C’était l’automne. La nuit tombait. Il pleuvait.
Les murs de briques noircies ruisselaient, poisseuses. Un décor
de ruines, idéalement requis pour que notre petit groupe
puisse enfin se lâcher - c’est le terme - à l’issue
du parcours, dans un insupportable épanchement de pathos
sordide mêlant compassion gémissante pour toutes les
victimes confondues du fascisme (!) et bonne conscience car, cela
allait de soi, tous, autant que nous étions, savions depuis
longtemps que la barbarie était le fait de cet impérialisme
et de ce capitalisme sauvages que nous réprouvions du plus
profond de notre sensiblerie moraliste, pour les uns, du plus haut
de notre progressisme politique, pour les autres.
Dans les heures et les jours qui ont suivi cette traversée
voyeuriste et pleureuse d’Auschwitz, quand il s’est
agi d’aborder, même timidement, quelques questions relatives
à la nature des régimes totalitaires qui ont marqué
de manière décisive le XXème siècle,
toute parole risquant de mettre mal à l’aise nos hôtes
polonais - nous sommes en 1973, la Pologne est toujours sous régime
communiste - est brutalement parasitée et les traducteurs
sont explicitement invités par les plus staliniens de notre
groupe à ne pas traduire .
Marc Vignal d’abord, musicologue passé plus tard à
France Culture, coordinateur du voyage d’étude, futur
président du mouvement d’éducation populaire
“Peuple et Culture”. Puis Henri Gobard, honorable universitaire,
professeur de linguistique, qui devait donc savoir assez bien ce
que parler veut dire.
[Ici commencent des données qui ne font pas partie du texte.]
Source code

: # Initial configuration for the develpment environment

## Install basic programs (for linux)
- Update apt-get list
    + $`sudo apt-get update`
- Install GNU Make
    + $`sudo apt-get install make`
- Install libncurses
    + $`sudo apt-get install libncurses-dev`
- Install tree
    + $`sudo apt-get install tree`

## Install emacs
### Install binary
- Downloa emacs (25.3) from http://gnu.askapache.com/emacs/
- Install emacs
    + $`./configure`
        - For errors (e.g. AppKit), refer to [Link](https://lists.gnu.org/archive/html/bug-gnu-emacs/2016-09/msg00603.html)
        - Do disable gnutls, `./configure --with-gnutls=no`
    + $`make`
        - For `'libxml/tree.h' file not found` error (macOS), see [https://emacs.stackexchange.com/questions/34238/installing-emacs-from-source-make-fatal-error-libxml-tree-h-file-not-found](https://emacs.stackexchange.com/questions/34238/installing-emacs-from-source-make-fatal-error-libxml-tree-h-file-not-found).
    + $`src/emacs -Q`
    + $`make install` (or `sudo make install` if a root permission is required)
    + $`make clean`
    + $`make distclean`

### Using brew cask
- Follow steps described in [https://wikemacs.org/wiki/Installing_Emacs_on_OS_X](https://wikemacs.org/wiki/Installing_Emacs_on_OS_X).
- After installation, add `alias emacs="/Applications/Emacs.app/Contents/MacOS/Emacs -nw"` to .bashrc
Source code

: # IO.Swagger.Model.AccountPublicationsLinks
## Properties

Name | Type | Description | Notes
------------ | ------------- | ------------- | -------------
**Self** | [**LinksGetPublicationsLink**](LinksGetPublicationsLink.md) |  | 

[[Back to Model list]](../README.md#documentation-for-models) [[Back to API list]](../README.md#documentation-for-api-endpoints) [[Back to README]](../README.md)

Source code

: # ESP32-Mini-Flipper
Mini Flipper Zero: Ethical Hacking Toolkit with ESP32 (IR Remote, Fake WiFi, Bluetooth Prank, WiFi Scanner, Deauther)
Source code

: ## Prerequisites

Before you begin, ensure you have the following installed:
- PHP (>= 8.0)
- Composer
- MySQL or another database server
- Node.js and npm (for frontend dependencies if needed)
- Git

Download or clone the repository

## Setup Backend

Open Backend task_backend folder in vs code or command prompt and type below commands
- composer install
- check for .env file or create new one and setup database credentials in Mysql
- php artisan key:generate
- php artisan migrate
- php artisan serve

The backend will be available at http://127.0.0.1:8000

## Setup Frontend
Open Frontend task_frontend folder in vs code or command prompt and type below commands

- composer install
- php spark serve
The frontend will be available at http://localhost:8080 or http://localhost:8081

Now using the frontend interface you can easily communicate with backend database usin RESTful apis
Ils réagissaient par la colère
chaque fois que les échanges se rapprochaient de considérations
politiques, philosophiques et historiques susceptibles de mettre
en difficulté, selon leurs sentiments, nos interlocuteurs
polonais officiels. J’ai le souvenir encore cuisant d’un
incroyable psychodrame qui arrêta net un début d’échange
relatif aux choix pédagogiques présidant à
l’approche de la “pensée dialectique” dans
le champ de l’éducation populaire en Pologne. Les responsables
que nous rencontrions s’en tenaient à la vulgate des
“matérialismes dialectique et historique” référée
aux seuls écrits de Staline, de Lénine et d’Engels.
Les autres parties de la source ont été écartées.